Last month disability organisations warned that disability hate crimes were “disappearing” from adult protection inquiries. Anabel Unity Sale and Andrew Mickel spoke to four organisations that help disabled people and others tackle disability hate crime


Raising awareness among teenagers
Learning disability charity United Response ran its UR on Board project to raise awareness among young people about the impact of bullying on people with learning disabilities. The project was created by Ali Bishop, United Response business development manager in Greater Manchester, after hearing that people with learning disabilities were being called names or picked on when travelling.


She surveyed people with learning disabilities in Trafford and found one in five had been bullied on public transport. Of these, 56% said teenagers were the perpetrators and 38% blamed younger children.


Bishop approached Greater Manchester Passenger Transport Authority for funding for a training programme and was awarded a £40,000 grant for UR on Board.
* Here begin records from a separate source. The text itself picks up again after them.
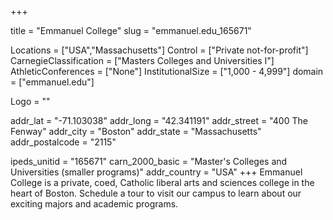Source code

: 
+++

title = "Emmanuel College"
slug = "emmanuel.edu_165671"

Locations = ["USA","Massachusetts"]
Control = ["Private not-for-profit"]
CarnegieClassification = ["Masters Colleges and Universities I"]
AthleticConferences = ["None"]
InstitutionalSize = ["1,000 - 4,999"]
domain = ["emmanuel.edu"]

Logo = ""

addr_lat = "-71.103038"
addr_long = "42.341191"
addr_street = "400 The Fenway"
addr_city = "Boston"
addr_state = "Massachusetts"
addr_postalcode = "2115"

ipeds_unitid = "165671"
carn_2000_basic = "Master's Colleges and Universities (smaller programs)"
addr_country = "USA"
+++
    Emmanuel College is a private, coed, Catholic liberal arts and sciences college in the heart of Boston. Schedule a tour to visit our campus to learn about our exciting majors and academic programs.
This
paid for eight people with learning disabilities to deliver training sessions to 300 pupils in four secondary schools in Trafford, Greater Manchester between June 2007 and June 2008.


“They told their stories to the students through presentations, discussions and short films, what happened to them when they were bullied and how they felt,” says Bishop.


Evaluations completed by pupils after each session revealed one-third said they would stand up for a person with learning disabilities if they saw them being bullied or harassed.



  • For details about the UR on Board training pack contact Ali.Bishop@unitedresponse.org.uk


    Helping people with disabilities challenge hate crime


    When Jane Dellow, an independent learning disabilities consultant, started looking in 1997 at how to support people with learning disabilities who experience hate crime, few recognised it as a problem.


    “People with learning disabilities accepted crime or harassment; they thought it was part of their lot,” she says.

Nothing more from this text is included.